Relevant to the architecture proposed by this document, the above demonstration showed:
• The operation of the IP Multicast architecture (all data was transmitted over IP Multicast across wide-area connectivity provided by Verizon Business,12 from EPRI13 Smart Grid facilities in Lenox, MA, Knoxville, TN and Charlotte, NC to the demonstration venue in Ft. Worth, TX)
• IP Multicast infrastructure was implemented using Cisco14 2010 Connected Grid Routers (CGR 2010) and Cisco 2050 Connected Grid Switches (CGS 2050) designed for use in power substations
• Implementation of IEC 61850-90-5 Bridge functionality to support GOOSE and sampled values message transport over the WAN
• Integration of service component entities with the IP Multicast using IGMPv3. This required that the various vendors-OSISoft, SISCO and InStep-modify the interface communications code in their applications in order to have them interact with IGMPv3 to become active receivers.

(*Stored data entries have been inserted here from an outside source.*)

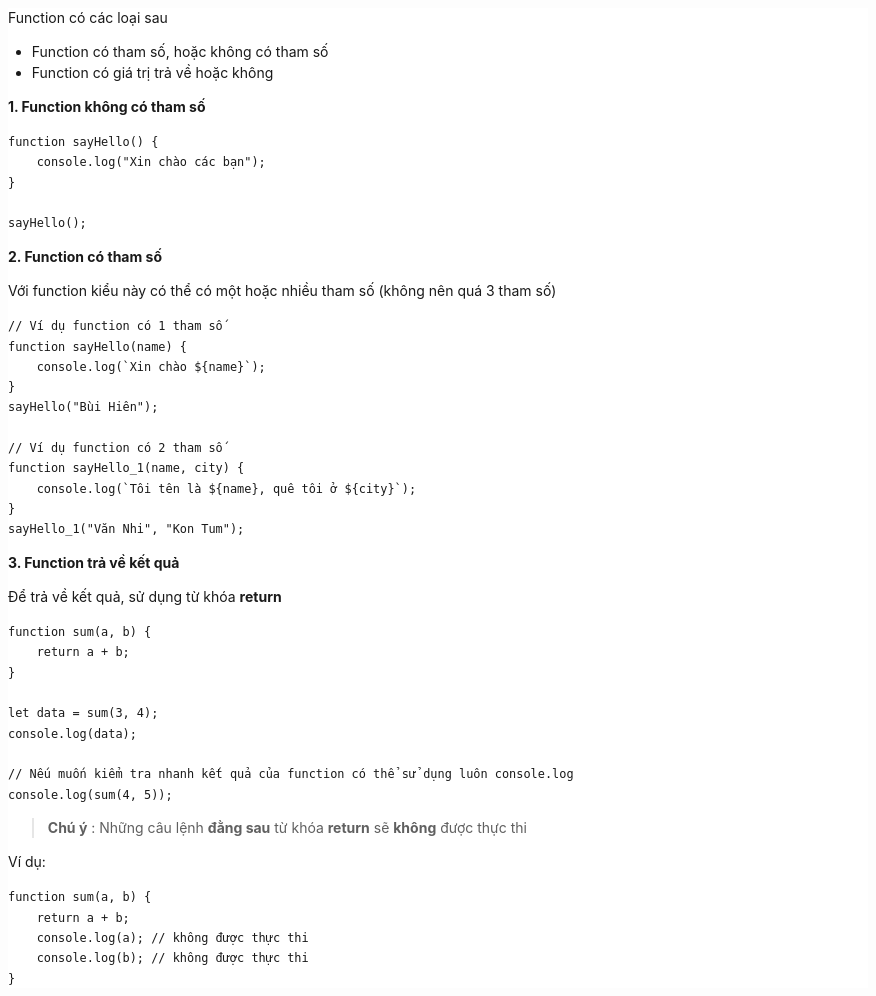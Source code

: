 Function có các loại sau
- Function có tham số, hoặc không có tham số
- Function có giá trị trả về hoặc không

**1. Function không có tham số**
```JS
function sayHello() {
    console.log("Xin chào các bạn");
}

sayHello();
```

**2. Function có tham số**

Với function kiểu này có thể có một hoặc nhiều tham số (không nên quá 3 tham số)

```JS
// Ví dụ function có 1 tham số
function sayHello(name) {
    console.log(`Xin chào ${name}`);
}
sayHello("Bùi Hiên");

// Ví dụ function có 2 tham số
function sayHello_1(name, city) {
    console.log(`Tôi tên là ${name}, quê tôi ở ${city}`);
}
sayHello_1("Văn Nhi", "Kon Tum");
```
**3. Function trả về kết quả**

Để trả về kết quả, sử dụng từ khóa **return**

```JS
function sum(a, b) {
    return a + b;
}

let data = sum(3, 4);
console.log(data);

// Nếu muốn kiểm tra nhanh kết quả của function có thể sử dụng luôn console.log
console.log(sum(4, 5));
```
> **Chú ý** : Những câu lệnh **đằng sau** từ khóa **return** sẽ **không** được thực thi

Ví dụ:

```JS
function sum(a, b) {
    return a + b;
    console.log(a); // không được thực thi
    console.log(b); // không được thực thi
}
```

The growth in renewable generation from wind and solar requires greater situational awareness of grid state due to variability of these sources of generation. As a result, utilities are implementing communications and sensor networks for more precise measurement and control of grid state. Synchrophasor networks are deployed to improve visibility and control of wide regions of the electric grid. PMU deployments must be able to scale across organizational boundaries to derive the benefits of wide area measurement. To achieve the level of scale and value from PMUs, this paper proposes the use of proven networking technologies to scale and secure synchrophasor deployments. IP multi-cast distributes PMU data efficiently across domains and will scale with the growth in PMU deployments. GET VPN helps ensure a highly secure method for maintaining data integrity across wide area networks.
The proposed network architecture can also help simplify the roll out of synchrophasor networks by helping to minimize the number of PDCs and gateways required to transport and manage PMU data. By taking full advantage of the IP network for PMU message transport, utility operators improve visibility and control of receivers, reduce unnecessary hardware, (for example, PDC stacking), and reduce operations and maintenance expenses associated with managing synchrophasor networks.